El debate, que reunió a representantes gubernamentales, a la sociedad civil y a personas con experiencia vivida, puso de relieve tanto la magnitud del desafío como las vías para avanzar. La embajadora Nuala Ní Mhuircheartaigh, Representante Permanente de Irlanda ante las Naciones Unidas, y la Señora Susan Mang’eni, Secretaria Principal de Kenya, aportaron importantes perspectivas gubernamentales y reiteraron que las respuestas eficaces requieren una coordinación a todos los niveles.

Al mismo tiempo, los testimonios sobre el terreno dejaron claro que la trata de personas no es invisible, sino que a menudo simplemente pasa desapercibida. Cuando las comunidades cuentan con los conocimientos necesarios, la prevención se hace posible.

La voz de una superviviente de Bolivia dio un giro decisivo al debate, subrayando que las supervivientes no son solo destinatarias de ayuda, sino también líderes y expertas. Este enfoque se refleja en la labor de la Fundación Levántate Mujerdel Buen Pastor, donde el acompañamiento a largo plazo, la defensa jurídica y el apoyo psicológico restauran la dignidad y fortalecen la recuperación.

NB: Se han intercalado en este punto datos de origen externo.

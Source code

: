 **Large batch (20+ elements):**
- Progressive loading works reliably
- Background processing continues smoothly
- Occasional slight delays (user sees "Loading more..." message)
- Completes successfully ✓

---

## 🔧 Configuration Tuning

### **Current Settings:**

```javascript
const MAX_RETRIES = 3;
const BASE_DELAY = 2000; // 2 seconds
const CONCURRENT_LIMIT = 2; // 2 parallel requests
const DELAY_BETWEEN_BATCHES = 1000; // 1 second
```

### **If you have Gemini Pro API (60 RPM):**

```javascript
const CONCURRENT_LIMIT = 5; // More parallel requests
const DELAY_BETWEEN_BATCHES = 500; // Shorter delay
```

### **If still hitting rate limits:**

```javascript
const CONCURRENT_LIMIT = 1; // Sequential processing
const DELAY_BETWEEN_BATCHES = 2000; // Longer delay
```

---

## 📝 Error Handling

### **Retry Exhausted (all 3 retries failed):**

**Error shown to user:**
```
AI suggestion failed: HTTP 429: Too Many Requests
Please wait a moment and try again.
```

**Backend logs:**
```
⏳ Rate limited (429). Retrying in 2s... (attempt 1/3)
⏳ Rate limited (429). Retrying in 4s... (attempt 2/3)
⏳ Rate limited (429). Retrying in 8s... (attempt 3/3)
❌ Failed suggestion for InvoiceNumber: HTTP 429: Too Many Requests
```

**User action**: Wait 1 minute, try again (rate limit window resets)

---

En otros contextos están surgiendo iniciativas similares. En Kenia, la hermana Jackline Mwongela, de la congregación IBVM (Loreto) destacó que la trata de personas suele comenzar con una esperanza y que la prevención depende de comunidades bien informadas, de sistemas coordinados y de una participación significativa de los jóvenes. En toda la India y Nepal, la Hna. Taskila Nicholas de la congregación de GSIJP(Ginebra), reiteró que la trata no es aleatoria, sino que surge donde se cruzan la pobreza, la desigualdad de género y la migración insegura, señalando la necesidad de una prevención basada en la dignidad y el cambio estructural.

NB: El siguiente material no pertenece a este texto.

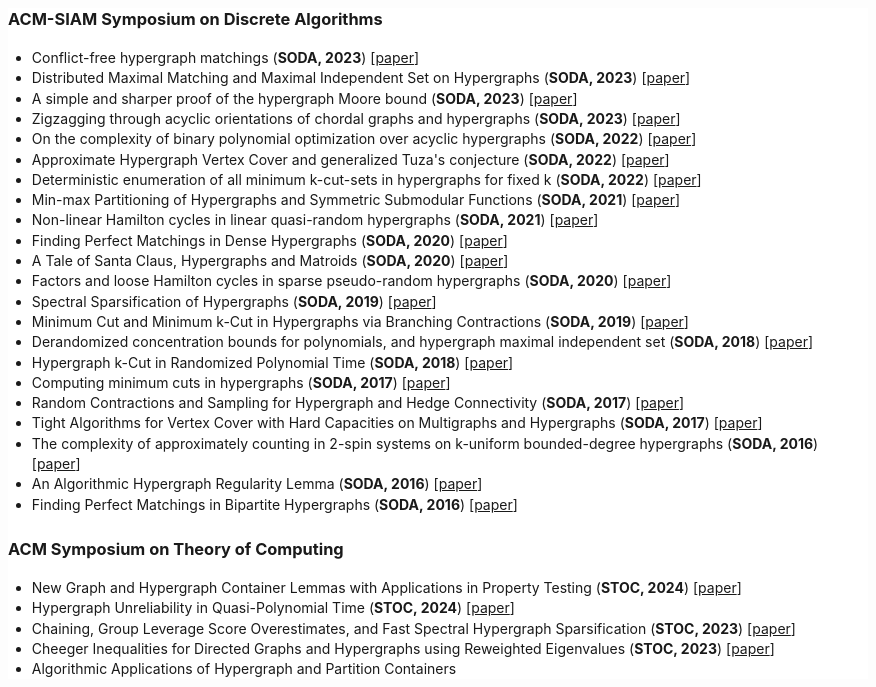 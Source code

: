 ### ACM-SIAM Symposium on Discrete Algorithms
- <a name="todo"></a> Conflict-free hypergraph matchings
(**SODA, 2023**) [[paper](https://epubs.siam.org/doi/abs/10.1137/1.9781611977554.ch115)]
- <a name="todo"></a> Distributed Maximal Matching and Maximal Independent Set on Hypergraphs
(**SODA, 2023**) [[paper](https://epubs.siam.org/doi/abs/10.1137/1.9781611977554.ch100)]
- <a name="todo"></a> A simple and sharper proof of the hypergraph Moore bound
(**SODA, 2023**) [[paper](https://epubs.siam.org/doi/abs/10.1137/1.9781611977554.ch89)]
- <a name="todo"></a> Zigzagging through acyclic orientations of chordal graphs and hypergraphs
(**SODA, 2023**) [[paper](https://epubs.siam.org/doi/abs/10.1137/1.9781611977554.ch117)]
- <a name="todo"></a> On the complexity of binary polynomial optimization over acyclic hypergraphs
(**SODA, 2022**) [[paper](https://epubs.siam.org/doi/10.1137/1.9781611977073.105)]
- <a name="todo"></a> Approximate Hypergraph Vertex Cover and generalized Tuza's conjecture
(**SODA, 2022**) [[paper](https://epubs.siam.org/doi/10.1137/1.9781611977073.40)]
- <a name="todo"></a> Deterministic enumeration of all minimum k-cut-sets in hypergraphs for fixed k
(**SODA, 2022**) [[paper](https://epubs.siam.org/doi/10.1137/1.9781611977073.88)]
- <a name="todo"></a> Min-max Partitioning of Hypergraphs and Symmetric Submodular Functions
(**SODA, 2021**) [[paper](https://epubs.siam.org/doi/10.1137/1.9781611976465.64)]
- <a name="todo"></a> Non-linear Hamilton cycles in linear quasi-random hypergraphs
(**SODA, 2021**) [[paper](https://epubs.siam.org/doi/10.1137/1.9781611976465.6)]
- <a name="todo"></a> Finding Perfect Matchings in Dense Hypergraphs
(**SODA, 2020**) [[paper](https://epubs.siam.org/doi/10.1137/1.9781611975994.145)]
- <a name="todo"></a> A Tale of Santa Claus, Hypergraphs and Matroids
(**SODA, 2020**) [[paper](https://epubs.siam.org/doi/10.1137/1.9781611975994.167)]
- <a name="todo"></a> Factors and loose Hamilton cycles in sparse pseudo-random hypergraphs
(**SODA, 2020**) [[paper](https://dl.acm.org/doi/10.5555/3381089.3381132)]
- <a name="todo"></a> Spectral Sparsification of Hypergraphs
(**SODA, 2019**) [[paper](https://epubs.siam.org/doi/10.1137/1.9781611975482.159)]
- <a name="todo"></a> Minimum Cut and Minimum k-Cut in Hypergraphs via Branching Contractions
(**SODA, 2019**) [[paper](https://epubs.siam.org/doi/10.1137/1.9781611975482.54)]
- <a name="todo"></a> Derandomized concentration bounds for polynomials, and hypergraph maximal independent set
(**SODA, 2018**) [[paper](https://epubs.siam.org/doi/10.1137/1.9781611975031.141)]
- <a name="todo"></a> Hypergraph k-Cut in Randomized Polynomial Time
(**SODA, 2018**) [[paper](https://epubs.siam.org/doi/10.1137/1.9781611975031.94)]
- <a name="todo"></a> Computing minimum cuts in hypergraphs
(**SODA, 2017**) [[paper](https://epubs.siam.org/doi/10.1137/1.9781611974782.70)]
- <a name="todo"></a> Random Contractions and Sampling for Hypergraph and Hedge Connectivity
(**SODA, 2017**) [[paper](https://epubs.siam.org/doi/10.1137/1.9781611974782.71)]
- <a name="todo"></a> Tight Algorithms for Vertex Cover with Hard Capacities on Multigraphs and Hypergraphs
(**SODA, 2017**) [[paper](https://epubs.siam.org/doi/10.1137/1.9781611974782.173)]
- <a name="todo"></a> The complexity of approximately counting in 2-spin systems on k-uniform bounded-degree hypergraphs
(**SODA, 2016**) [[paper](https://epubs.siam.org/doi/10.1137/1.9781611974331.ch34)]
- <a name="todo"></a> An Algorithmic Hypergraph Regularity Lemma
(**SODA, 2016**) [[paper](https://epubs.siam.org/doi/10.1137/1.9781611974331.ch122)]
- <a name="todo"></a> Finding Perfect Matchings in Bipartite Hypergraphs
(**SODA, 2016**) [[paper](https://epubs.siam.org/doi/10.1137/1.9781611974331.ch126)]

### ACM Symposium on Theory of Computing
- <a name="todo"></a> New Graph and Hypergraph Container Lemmas with Applications in Property Testing
(**STOC, 2024**) [[paper](https://dl.acm.org/doi/abs/10.1145/3618260.3649708)]
- <a name="todo"></a> Hypergraph Unreliability in Quasi-Polynomial Time
(**STOC, 2024**) [[paper](https://dl.acm.org/doi/10.1145/3618260.3649753)]
- <a name="todo"></a> Chaining, Group Leverage Score Overestimates, and Fast Spectral Hypergraph Sparsification
(**STOC, 2023**) [[paper](https://dl.acm.org/doi/abs/10.1145/3564246.3585136)]
- <a name="todo"></a> Cheeger Inequalities for Directed Graphs and Hypergraphs using Reweighted Eigenvalues
(**STOC, 2023**) [[paper](https://dl.acm.org/doi/abs/10.1145/3564246.3585139)]
- <a name="todo"></a> Algorithmic Applications of Hypergraph and Partition Containers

En ambas conversaciones, tanto sobre migración como sobre trata de personas, se pone de manifiesto una realidad común: las niñas y las mujeres siguen encontrando lagunas en la protección que les deben brindar los sistemas destinados a apoyarlas. Sin embargo, estos debates también ponen de relieve lo que funciona: las respuestas comunitarias, el liderazgo de las supervivientes, los servicios coordinados y la defensa de sus derechos basada en la experiencia vivida.

Estas realidades se inscriben en un marco global más amplio. CSW70 Conclusiones concertadas del CSW70, Conclusiones concertadas, aprobadas al inicio de la sesión, marcan el rumbo para promover los derechos de las niñas y las mujeres. Tal y como se expone en el análisis de GSIJP, CSW70: Lo que se acordó, lo que falta y lo que viene a continuación, el resultado refleja compromisos importantes, pero también claras lagunas y limitaciones.

Te invitamos a leer este análisis y a utilizarlo, no solo para comprender a qué se han comprometido los gobiernos, sino también para identificar las carencias existentes y reforzar las iniciativas de promoción a nivel local y nacional.

Porque los compromisos internacionales solo tienen sentido cuando sirven para exigir responsabilidades a los gobiernos y cuando dan lugar a cambios reales en la vida de las niñas y las mujeres.